▼
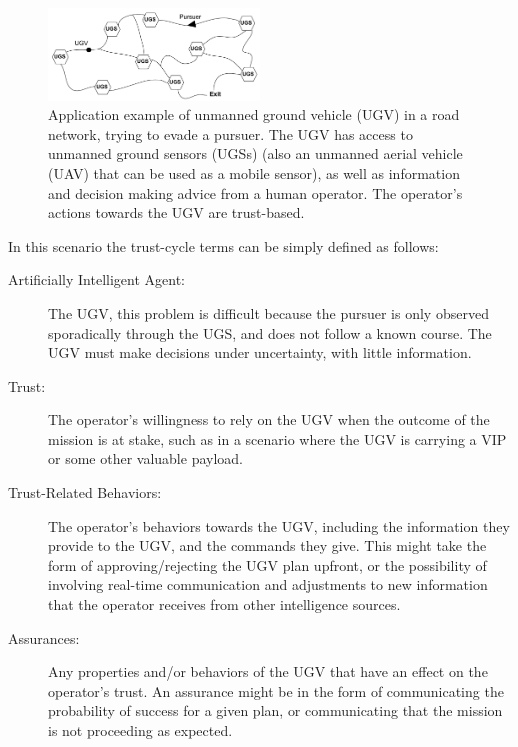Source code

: 	\begin{figure}[htbp]
    	\centering
     	\includegraphics[width=0.5\textwidth]{Figures/RoadNet}
    	\caption{Application example of unmanned ground vehicle (UGV) in a road network, trying to evade a pursuer. The UGV has access to unmanned ground sensors (UGSs) (also an unmanned aerial vehicle (UAV) that can be used as a mobile sensor), as well as information and decision making advice from a human operator. The operator's actions towards the UGV are trust-based.}
        \label{fig:RoadNet}
    \end{figure}

    In this scenario the trust-cycle terms can be simply defined as follows:

    \begin{description}
        \item [Artificially Intelligent Agent:] The UGV, this problem is difficult because the pursuer is only observed sporadically through the UGS, and does not follow a known course. The UGV must make decisions under uncertainty, with little information. 
        \item [Trust:] The operator's willingness to rely on the UGV when the outcome of the mission is at stake, such as in a scenario where the UGV is carrying a VIP or some other valuable payload.
        \item [Trust-Related Behaviors:] The operator's behaviors towards the UGV, including the information they provide to the UGV, and the commands they give. This might take the form of approving/rejecting the UGV plan upfront, or the possibility of involving real-time communication and adjustments to new information that the operator receives from other intelligence sources.
        \item [Assurances:] Any properties and/or behaviors of the UGV that have an effect on the operator's trust. An assurance might be in the form of communicating the probability of success for a given plan, or communicating that the mission is not proceeding as expected.
    \end{description}


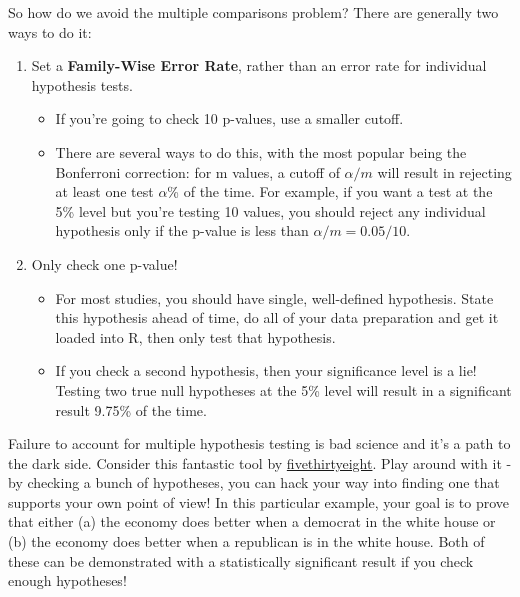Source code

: \documentclass[
  letterpaper,
  DIV=11,
  numbers=noendperiod,
  oneside]{scrreprt}
\providecommand{\tightlist}{%
  \setlength{\itemsep}{0pt}\setlength{\parskip}{0pt}}\usepackage{longtable,booktabs,array}
\begin{document}
So how do we avoid the multiple comparisons problem? There are generally
two ways to do it:

\begin{enumerate}
\def\labelenumi{\arabic{enumi}.}
\tightlist
\item
  Set a \textbf{Family-Wise Error Rate}, rather than an error rate for
  individual hypothesis tests.

  \begin{itemize}
  \tightlist
  \item
    If you're going to check 10 p-values, use a smaller cutoff.
  \item
    There are several ways to do this, with the most popular being the
    Bonferroni correction: for m values, a cutoff of \(\alpha/m\) will
    result in rejecting at least one test \(\alpha\)\% of the time. For
    example, if you want a test at the 5\% level but you're testing 10
    values, you should reject any individual hypothesis only if the
    p-value is less than \(\alpha/m = 0.05/10\).
  \end{itemize}
\item
  Only check one p-value!

  \begin{itemize}
  \tightlist
  \item
    For most studies, you should have single, well-defined hypothesis.
    State this hypothesis ahead of time, do all of your data preparation
    and get it loaded into R, then only test that hypothesis.
  \item
    If you check a second hypothesis, then your significance level is a
    lie! Testing two true null hypotheses at the 5\% level will result
    in a significant result 9.75\% of the time.
  \end{itemize}
\end{enumerate}

Failure to account for multiple hypothesis testing is bad science and
it's a path to the dark side. Consider this fantastic tool by
\href{https://projects.fivethirtyeight.com/p-hacking/}{fivethirtyeight}.
Play around with it - by checking a bunch of hypotheses, you can hack
your way into finding one that supports your own point of view! In this
particular example, your goal is to prove that either (a) the economy
does better when a democrat in the white house or (b) the economy does
better when a republican is in the white house. Both of these can be
demonstrated with a statistically significant result if you check enough
hypotheses!
\end{document}
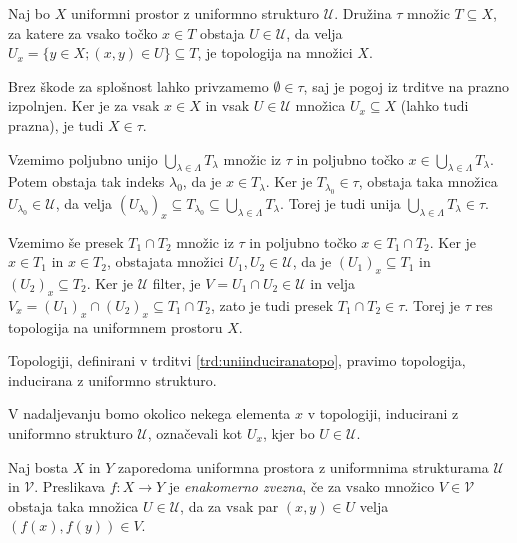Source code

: \documentclass[mat1]{fmfdelo}
\newcommand{\Ucurl}{\mathcal{U}}
\begin{document}
\begin{trditev}\label{trd:uniinduciranatopo}
Naj bo $X$ uniformni prostor z uniformno strukturo $\mathcal{U}$. Družina $\tau$ množic $T \subseteq X$, za katere za vsako točko $x \in T$ obstaja $U \in \mathcal{U}$, da velja $U_x = \lbrace y \in X ; (x, y) \in U \rbrace \subseteq T$, je topologija na množici $X$.
\end{trditev}

\begin{dokaz}
Brez škode za splošnost lahko privzamemo $\emptyset \in \tau$, saj je pogoj iz trditve na prazno izpolnjen. Ker je za vsak $x \in X$ in vsak $U \in \Ucurl$ množica $U_x \subseteq X$ (lahko tudi prazna), je tudi $X \in \tau$.

Vzemimo poljubno unijo $\bigcup_{\lambda \in \Lambda} T_\lambda$ množic iz $\tau$ in poljubno točko $x \in \bigcup_{\lambda \in \Lambda} T_\lambda$. Potem obstaja
tak indeks $\lambda_0$, da je $x \in T_\lambda$. Ker je $T_{\lambda_0} \in \tau$, obstaja taka množica $U_ {\lambda_0} \in \Ucurl$, da velja $(U_{\lambda_0})_x \subseteq T_{\lambda_0} \subseteq \bigcup_{\lambda \in \Lambda} T_\lambda$. Torej je tudi unija $\bigcup_{\lambda \in \Lambda} T_\lambda \in \tau$.

Vzemimo še presek $T_1 \cap T_2$ množic iz $\tau$ in poljubno točko $x \in T_1 \cap T_2$. Ker je $x \in T_1$ in $x \in T_2$, obstajata množici $U_1, U_2 \in \Ucurl$, da je $(U_{1})_x \subseteq T_1$ in $(U_{2})_x \subseteq T_2$. Ker je $\Ucurl$ filter, je $V = U_1 \cap U_2 \in \Ucurl$ in velja
$V_x = (U_{1})_x\cap (U_{2})_x \subseteq T_1 \cap T_2$, zato je tudi presek $T_1 \cap T_2 \in \tau$. Torej je $\tau$ res topologija na uniformnem prostoru $X$.
\end{dokaz}

\begin{definicija}\label{def:uniinduciranatopo}
Topologiji, definirani v trditvi \ref{trd:uniinduciranatopo}, pravimo topologija, inducirana z uniformno strukturo.
\end{definicija}

\begin{opomba}
	V nadaljevanju bomo okolico nekega elementa $x$ v topologiji, in\-du\-ci\-ra\-ni z uniformno strukturo $\mathcal{U}$, označevali kot $U_x$, kjer bo $U \in \mathcal{U}$.
\end{opomba}

\begin{definicija}\label{def:enakzveznost}
	Naj bosta $X$ in $Y$ zaporedoma uniformna prostora z uniformnima strukturama $\mathcal{U}$ in $\mathcal{V}$. Preslikava $f\colon X \to Y$ je \emph{enakomerno zvezna}, če za vsako množico $V \in \mathcal{V}$ obstaja taka množica $U \in \mathcal{U}$, da za vsak par $(x, y) \in U$ velja $(f(x), f(y)) \in V$.
\end{definicija}
\end{document}

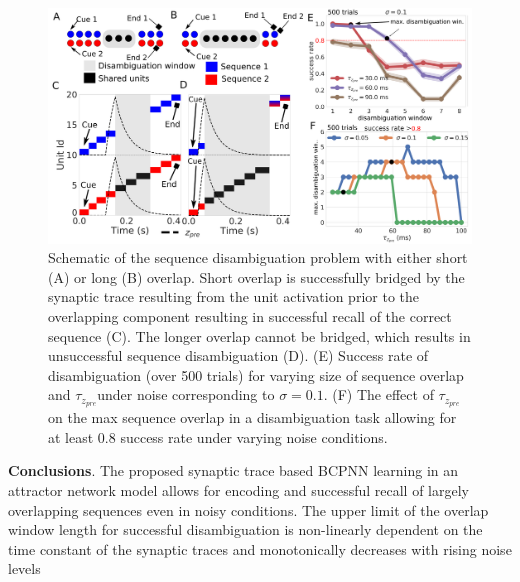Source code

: \documentclass[12pt, a4paper]{article}
\begin{document}
\begin{figure}[H]
\centering
\includegraphics[scale=0.25]{results.png}
\caption{Schematic of the sequence disambiguation problem with either short (A) or long (B) overlap. Short overlap is successfully bridged by the synaptic trace resulting from the unit activation prior to the overlapping component resulting in successful recall of the correct sequence (C). The longer overlap cannot be bridged, which results in unsuccessful sequence disambiguation (D). (E) Success rate of disambiguation (over 500 trials) for varying size of sequence overlap and $\tau_{z_{pre}}$under noise corresponding to $\sigma = 0.1$.  (F) The effect of $\tau_{z_{pre}}$ on the max sequence overlap in a disambiguation task allowing for at least 0.8 success rate under varying noise conditions.}
\label{fig:results}
\end{figure}

\textbf{Conclusions}. The proposed synaptic trace based BCPNN learning in an attractor network model allows for encoding and successful recall of largely overlapping sequences even in noisy conditions. The upper limit of the overlap window length for successful disambiguation is non-linearly dependent on the time constant of the synaptic traces and monotonically decreases with rising noise levels

%



\end{document}
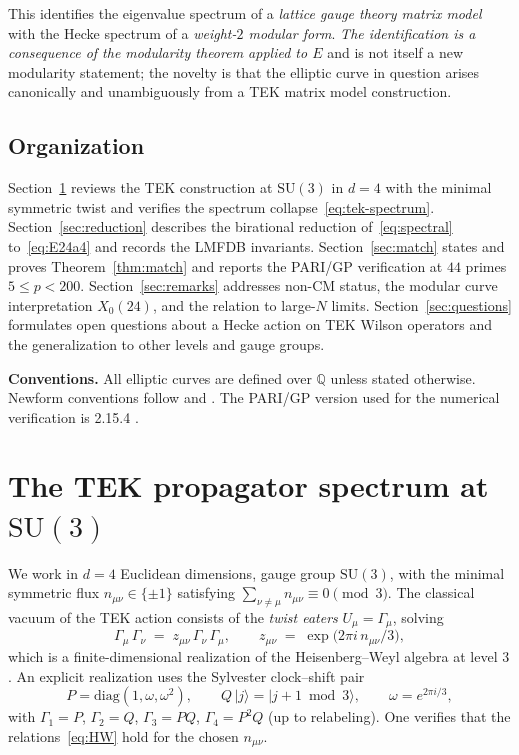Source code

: \documentclass[11pt]{amsart}
\theoremstyle{definition}
\theoremstyle{remark}
\newcommand{\Q}{\mathbb{Q}}
\newcommand{\SU}{\mathrm{SU}}
\begin{document}
This identifies the eigenvalue spectrum of a \emph{lattice gauge
theory matrix model} with the Hecke spectrum of a \emph{weight-\(2\)
modular form}. \emph{The identification is a consequence of the
modularity theorem applied to \(E\)} and is not itself a new
modularity statement; the novelty is that the elliptic curve in
question arises canonically and unambiguously from a TEK matrix
model construction.

\subsection*{Organization}

Section~\ref{sec:tek} reviews the TEK construction at \(\SU(3)\) in
\(d = 4\) with the minimal symmetric twist and verifies the spectrum
collapse~\eqref{eq:tek-spectrum}. Section~\ref{sec:reduction}
describes the birational reduction of~\eqref{eq:spectral}
to~\eqref{eq:E24a4} and records the LMFDB invariants.
Section~\ref{sec:match} states and proves
Theorem~\ref{thm:match} and reports the PARI/GP verification at
\(44\) primes \(5 \le p < 200\). Section~\ref{sec:remarks} addresses
non-CM status, the modular curve interpretation
\(X_{0}(24)\), and the relation to large-\(N\) limits.
Section~\ref{sec:questions} formulates open questions about a
Hecke action on TEK Wilson operators and the generalization to
other levels and gauge groups.

\medskip

\textbf{Conventions.} All elliptic curves are defined over \(\Q\)
unless stated otherwise. Newform conventions follow \cite{LMFDB}
and \cite{Miyake2006}. The PARI/GP version used for the numerical
verification is 2.15.4 \cite{PARI2024}.


\section{The TEK propagator spectrum at \(\SU(3)\)}\label{sec:tek}

We work in \(d = 4\) Euclidean dimensions, gauge group \(\SU(3)\),
with the minimal symmetric flux \(n_{\mu\nu} \in \{\pm 1\}\)
satisfying \(\sum_{\nu \neq \mu} n_{\mu\nu} \equiv 0 \pmod{3}\).
The classical vacuum of the TEK action consists of the
\emph{twist eaters} \(U_{\mu} = \Gamma_{\mu}\), solving
\begin{equation}\label{eq:HW}
  \Gamma_{\mu}\,\Gamma_{\nu}
  \;=\; z_{\mu\nu}\,\Gamma_{\nu}\,\Gamma_{\mu},
  \qquad
  z_{\mu\nu} \;=\; \exp\!\bigl(2\pi i\, n_{\mu\nu}/3\bigr),
\end{equation}
which is a finite-dimensional realization of the Heisenberg--Weyl
algebra at level \(3\). An explicit realization uses the Sylvester
clock--shift pair
\[
  P = \mathrm{diag}(1, \omega, \omega^{2}),
  \qquad
  Q\,|j\rangle = |j + 1 \bmod 3\rangle,
  \qquad
  \omega = e^{2\pi i/3},
\]
with \(\Gamma_{1} = P\), \(\Gamma_{2} = Q\), \(\Gamma_{3} = PQ\),
\(\Gamma_{4} = P^{2}Q\) (up to relabeling). One verifies that the
relations~\eqref{eq:HW} hold for the chosen \(n_{\mu\nu}\).
\end{document}
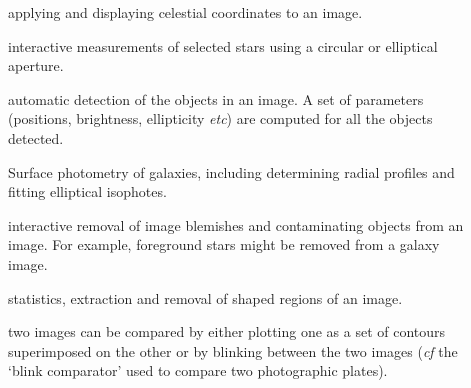 \documentclass[twoside,11pt]{starlink}
\begin{document}
\begin{description}

  \item[]
   applying and displaying celestial coordinates to an image.

  \item[]
   interactive measurements of selected stars using a circular or
   elliptical aperture.

  \item[]
   automatic detection of the objects in an image.  A set of parameters
   (positions, brightness, ellipticity \emph{etc}\/) are computed for all
   the objects detected.

  \item[]
   Surface photometry of galaxies, including determining radial profiles
   and fitting elliptical isophotes.

  \item[]
   interactive removal of image blemishes and contaminating objects from
   an image.  For example, foreground stars might be removed from a
   galaxy image.

  \item[]
   statistics, extraction and removal of shaped regions of an image.

  \item[]
   two images can be compared by either plotting one as a set of contours
   superimposed on the other or by blinking between the two images (\textit{cf}\/ the `blink comparator' used to compare two photographic plates).


\end{description}
\end{document}
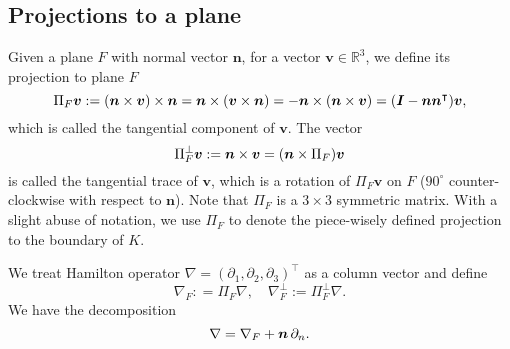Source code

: \subsection{Projections to a plane}
Given a plane $F$ with normal vector $\boldsymbol  n$, for a vector $\boldsymbol  v\in \mathbb R^3$, we define its projection to plane $F$ 
$$
\Pi_F \boldsymbol  v := (\boldsymbol  n\times \boldsymbol  v)\times \boldsymbol  n = \boldsymbol  n\times (\boldsymbol  v\times \boldsymbol  n) = - \boldsymbol  n\times (\boldsymbol  n\times \boldsymbol  v) = (\boldsymbol I - \boldsymbol n\boldsymbol n^{\intercal})\boldsymbol v,
$$
which is called the tangential component of $\boldsymbol  v$. The vector $$\Pi_F^{\bot}\boldsymbol  v :=\boldsymbol  n\times \boldsymbol  v = (\boldsymbol n\times \Pi_F)\boldsymbol v$$ is called the tangential trace of $\boldsymbol  v$, which is a rotation of $\Pi_F \boldsymbol  v$ on $F$ ($90^{\circ}$ counter-clockwise with respect to $\boldsymbol  n$). Note that $\Pi_F$ is a $3\times 3$ symmetric matrix.
%
With a slight abuse of notation, we use $\Pi_F$ to denote the piece-wisely defined projection to the boundary of $K$.

We treat Hamilton operator $\nabla = (\partial_1, \partial_2, \partial_3)^{\intercal}$ as a column vector and define
$$
\nabla_F: = \Pi_F \nabla, \quad \nabla_F^{\bot} := \Pi_F^{\bot} \nabla.
$$
We have the decomposition
\begin{equation*}%
\nabla = \nabla_F + \bs n \, \partial_n. 
\end{equation*}

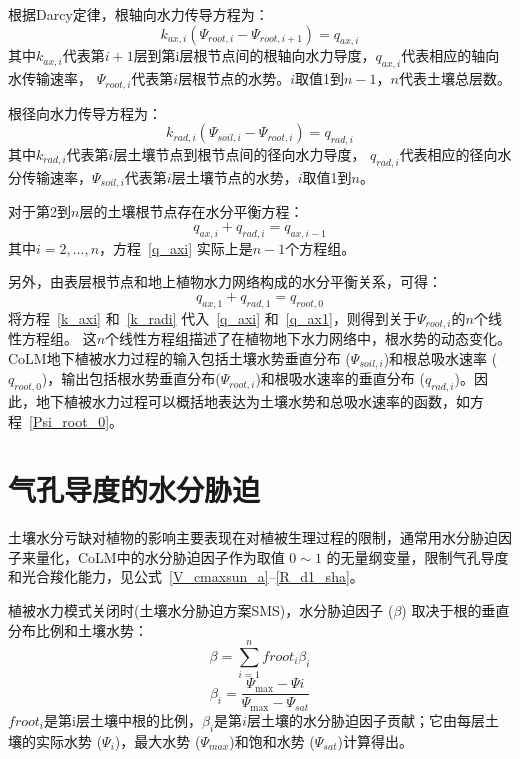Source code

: 根据Darcy定律，根轴向水力传导方程为：
\begin{equation}\label{k_axi}
k_{ax,i}\left(\Psi_{root,i}-\Psi_{root,i+1}\right)=q_{ax,i}
\end{equation}
其中$k_{ax,i}$代表第$i+1$层到第i层根节点间的根轴向水力导度，$q_{ax,i}$代表相应的轴向水传输速率，
$\Psi_{root,i}$代表第$i$层根节点的水势。$i$取值1到$n-1$，$n$代表土壤总层数。

根径向水力传导方程为：
\begin{equation}\label{k_radi}
k_{rad,i}\left(\Psi_{soil,i}-\Psi_{root,i}\right)=q_{rad,i}
\end{equation}
其中$k_{rad,i}$代表第$i$层土壤节点到根节点间的径向水力导度，
$q_{rad,i}$代表相应的径向水分传输速率，$\Psi_{soil,i}$代表第$i$层土壤节点的水势，$i$取值1到$n$。



对于第2到$n$层的土壤根节点存在水分平衡方程：
\begin{equation}\label{q_axi}
q_{a x, i}+q_{r a d, i}=q_{a x, i-1}
\end{equation}
其中$i=2, \ldots, n$，方程~\eqref{q_axi} 实际上是$n-1$个方程组。


另外，由表层根节点和地上植物水力网络构成的水分平衡关系，可得：
\begin{equation}\label{q_ax1}
q_{ax,1}+q_{rad, 1}=q_{root,0}
\end{equation}
将方程~\eqref{k_axi} 和~\eqref{k_radi} 代入~\eqref{q_axi} 和~\eqref{q_ax1}，则得到关于$ \Psi_{root,i}$的$n$个线性方程组。
这$n$个线性方程组描述了在植物地下水力网络中，根水势的动态变化。CoLM地下植被水力过程的输入包括土壤水势垂直分布 ($\Psi_{soil,i}$)和根总吸水速率 ($q_{root,0}$)，输出包括根水势垂直分布($\Psi_{root,i}$)和根吸水速率的垂直分布 ($q_{rad,i}$)。因此，地下植被水力过程可以概括地表达为土壤水势和总吸水速率的函数，如方程~\eqref{Psi_root_0}。


\section{气孔导度的水分胁迫}\label{气孔导度的水分胁迫}
土壤水分亏缺对植物的影响主要表现在对植被生理过程的限制，通常用水分胁迫因子来量化，CoLM中的水分胁迫因子作为取值 $0\sim 1$ 的无量纲变量，限制气孔导度和光合羧化能力，见公式~\eqref{V_cmaxsun_a}--\eqref{R_d1_sha}。

植被水力模式关闭时(土壤水分胁迫方案SMS)，水分胁迫因子 ($\beta$) 取决于根的垂直分布比例和土壤水势：
\begin{equation}\label{beta_0}
\beta=\sum_{i=1}^{n} froot_i \beta_{i}
\end{equation}
%
\begin{equation}\label{beta_i}
\beta_{i}=\frac{\Psi_{\max }-\Psi i}{\Psi_{\max }-\Psi_{s a t}}
\end{equation}
$froot_i$是第i层土壤中根的比例，$\beta_i$是第$i$层土壤的水分胁迫因子贡献；它由每层土壤的实际水势 (${\Psi}_i$)，最大水势 (${\Psi}_{max}$)和饱和水势 (${\Psi}_{sat}$)计算得出。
▲
EXERCISE DIRECTIONS: Please go through the data above and copy every line that has the word "realization".

ANSWER TO THIS TASK:
which is a finite-dimensional realization of the Heisenberg--Weyl
algebra at level \(3\). An explicit realization uses the Sylvester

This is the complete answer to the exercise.